One of them turned his head to run an appraising eye over me, then dismissed me with a bird's equivalent of a shrug. The others didn't bother to look.

It was a place where one has no name.

Sunday, December 10, 2006

Up and down


Up and down weather and such. I made it over to the reservoir again in a grey hole and brought back three largish trout, one of which was one of those landlocked jack salmon that are stocked in the upper lake. You only find them in the lower lake if they got through the turbines intact and then grew up. This one had to be at least four years old; towed the boat in a circle before I got the landing net out.

:::

I made a soup on the same day, using leftover water from steamed broccoli, some red chard, beet greens, a garlic clove, a green onion, a leaf of red cabbage, black beans, and tomato sauce, We didn’t grow the black beans. I’m happy about the extent to which we are using our own garden through the winter. Beloved also thawed out some of our diced apples to use with oatmeal and such. I’ll probably put the last of that into a loaf of bread.

In two days the Library will have its holiday potluck and I’m so apathetic; haven’t made anything or even thought of making anything. Sigh ... Should maybe pick up a couple of sweet potatoes and some walnuts ....

:::

Local Granddaughter is coming to stay next week, so I need to find the tree trimmings for her to use; I should also have repaired the creek bridge so that she can safely get to the playhouse but I have put that off due to the cold and my diminished strength and resistance. So instead I have wrapped everyone’s gifts; Beloved will add her contribution to the various heaps and pack and mail them next week.

:::

Spare time, such as has been available, has been divided between napping and revising old poems. The poems were written by a former self. I kept about two thirds of them and have changed the pronouns in more than half; otherwise they are fairly recognizable, I think. So I’ve taken down links to the original books and replaced them with a set of Collected Poems.
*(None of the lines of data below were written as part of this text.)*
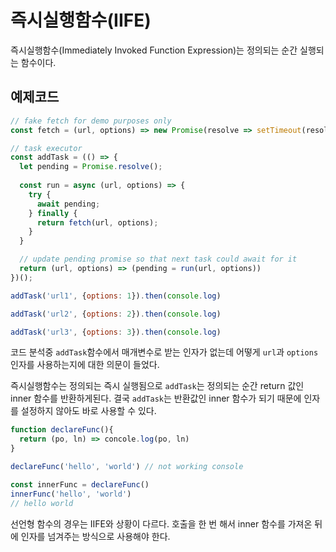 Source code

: # 즉시실행함수(IIFE)
즉시실행함수(Immediately Invoked Function Expression)는 정의되는 순간 실행되는 함수이다.

## 예제코드
```js
// fake fetch for demo purposes only
const fetch = (url, options) => new Promise(resolve => setTimeout(resolve, 1000, {url, options}))

// task executor
const addTask = (() => {
  let pending = Promise.resolve();
  
  const run = async (url, options) => {
    try {
      await pending;
    } finally {
      return fetch(url, options);
    }
  }

  // update pending promise so that next task could await for it
  return (url, options) => (pending = run(url, options))
})();

addTask('url1', {options: 1}).then(console.log)

addTask('url2', {options: 2}).then(console.log)

addTask('url3', {options: 3}).then(console.log)
```

코드 분석중 `addTask`함수에서 매개변수로 받는 인자가 없는데 어떻게 `url`과 `options`인자를 사용하는지에 대한 의문이 들었다.

즉시실행함수는 정의되는 즉시 실행됨으로 
`addTask`는 정의되는 순간 return 값인 inner 함수를 반환하게된다. 
결국 `addTask`는 반환값인 inner 함수가 되기 때문에 인자를 설정하지 않아도 바로 사용할 수 있다.

```js
function declareFunc(){
  return (po, ln) => concole.log(po, ln)
}

declareFunc('hello', 'world') // not working console

const innerFunc = declareFunc()
innerFunc('hello', 'world')
// hello world 
```
선언형 함수의 경우는 IIFE와 상황이 다르다. 호출을 한 번 해서 inner 함수를 가져온 뒤에 인자를 넘겨주는 방식으로 사용해야 한다.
Here's one of the earliest of them:


she sells books

She sells books from nine to six. They are
good books, well bound, well written, colorful
to the eye, and children love them, but

the town is poor. She sits waiting for hours
for one grandmother to come in and buy one book
for a favored grandchild. The owner of the store

is her friend; she cannot leave her just now, but the store,
she knows, is not her place in life. All
she has ever wanted is to farm: at evening,

when the dinner things are cleared, and the hot sun
drops behind the cottonwood, she farms.
Food for the ducks, and soapy water for broccoli;

old lettuce gone to seed comes out; the hay
is rearranged, and fall peas go in. She stops
only to hear the geese pass overhead,

then bends among her plants until the stars,
first one and then another, leap and are caught
in the hair of approaching night, so like her hair.

She comes in, soiled to the elbows, leans against
the table, extending an open palm. "Look,"
she says, her eyes afire. "Marigold seeds!"